If that is you, I feel your pain. You’re definitely in the right place now!
What is posture?
To understand the information you find on this website, you should understand my definition of posture. Quite simply, I like to think of posture as your body’s position. What ever position you are in right now – slouching in front of your computer, looking down at your phone, or lying on your couch – that is your current position or posture.
Your body’s position is powerfully influenced by the the effort you exert (or don’t exert) and its reaction to gravity, and the everyday stresses and strains we place upon it, from our activities of daily living.
What is good posture?
Human beings are bilaterians, meaning that our bodies are symmetrical: the left side is the mirror image of the right (two kidneys, two eyes, two legs, two ears, etc. – one on each side). This symmetry is part of nature’s clever design.
When our body position (posture) is optimal, the body is in an ideal state of balance, requiring minimal energy to remain upright, well balanced and mobile. Compressive forces are spread evenly over the body’s joints, so that the stress on individual bones, discs and connective tissues is minimal and body movement is efficient.
What is bad posture?
We can think of bad posture, as a loss of ideal symmetry. A small loss is probably no great concern, but a large difference left-to-right or front-to-back often results in muscular aches, back pain, joint stresses and strains, and premature aging in the form of osteoarthritis.
Medical studies continue to show a direct correlation between poor posture and poor health, with such ill effects as reduced lung capacity, headaches, poor digestion, neurological changes and a decline in confidence and self-esteem.
Meet our Posture Doctor, Paula
I’ve been helping people correct their posture for over 20 years now – If you are interested, you can read my entire story.
The biggest mistake I see health professionals make when addressing posture is they use a functional approach to correct a structural problem. A functional approach focused mainly on pain and symptoms but when the treatment ends, the symptoms usually return, because the underlying cause hasn’t been addressed – the structural alignment of the body and spine.

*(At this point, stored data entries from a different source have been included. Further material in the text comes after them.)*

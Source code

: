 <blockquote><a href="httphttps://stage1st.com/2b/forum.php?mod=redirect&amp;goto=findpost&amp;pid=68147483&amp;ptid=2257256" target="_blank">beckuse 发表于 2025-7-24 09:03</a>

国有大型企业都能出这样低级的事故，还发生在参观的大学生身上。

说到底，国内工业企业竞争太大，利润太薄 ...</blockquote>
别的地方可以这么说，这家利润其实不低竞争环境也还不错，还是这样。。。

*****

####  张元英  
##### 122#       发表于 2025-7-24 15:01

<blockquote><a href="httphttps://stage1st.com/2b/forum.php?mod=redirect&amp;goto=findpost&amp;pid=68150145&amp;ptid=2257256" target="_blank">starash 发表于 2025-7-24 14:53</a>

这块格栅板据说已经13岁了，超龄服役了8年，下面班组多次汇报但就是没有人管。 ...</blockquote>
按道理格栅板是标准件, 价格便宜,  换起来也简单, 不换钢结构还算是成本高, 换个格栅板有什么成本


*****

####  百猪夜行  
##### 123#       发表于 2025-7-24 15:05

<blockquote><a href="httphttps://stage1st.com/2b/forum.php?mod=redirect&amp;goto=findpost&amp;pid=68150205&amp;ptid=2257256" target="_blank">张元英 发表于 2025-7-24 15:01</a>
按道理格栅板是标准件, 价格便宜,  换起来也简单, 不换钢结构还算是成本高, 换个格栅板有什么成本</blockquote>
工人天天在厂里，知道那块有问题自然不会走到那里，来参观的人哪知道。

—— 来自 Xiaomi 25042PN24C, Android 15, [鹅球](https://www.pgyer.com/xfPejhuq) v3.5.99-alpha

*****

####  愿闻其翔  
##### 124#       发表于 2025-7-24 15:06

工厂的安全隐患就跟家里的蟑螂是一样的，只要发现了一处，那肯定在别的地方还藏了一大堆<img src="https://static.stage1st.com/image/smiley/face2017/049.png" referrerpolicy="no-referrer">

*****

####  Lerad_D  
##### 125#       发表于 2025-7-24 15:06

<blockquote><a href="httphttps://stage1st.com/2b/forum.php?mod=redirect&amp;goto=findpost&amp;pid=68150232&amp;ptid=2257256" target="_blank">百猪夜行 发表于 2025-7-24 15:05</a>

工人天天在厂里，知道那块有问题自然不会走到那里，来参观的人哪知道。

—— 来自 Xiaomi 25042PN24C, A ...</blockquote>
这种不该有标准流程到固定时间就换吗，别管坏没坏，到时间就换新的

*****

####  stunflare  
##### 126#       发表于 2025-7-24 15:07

Chiropractic BioPhysics of posture (CBP)
CBP provides a structural approach to correcting body symmetry, emphasizing optimal posture and spinal alignment as the primary goal.
CBP uses a mathematical analysis (my first degree was in mathematics, so this was a good fit for me) of the body and all spinal x-rays, combined with appropriate rehabilitation exercise and traction.
CBP is developing a strong research base as evidence for the reliability of its treatment methods grows.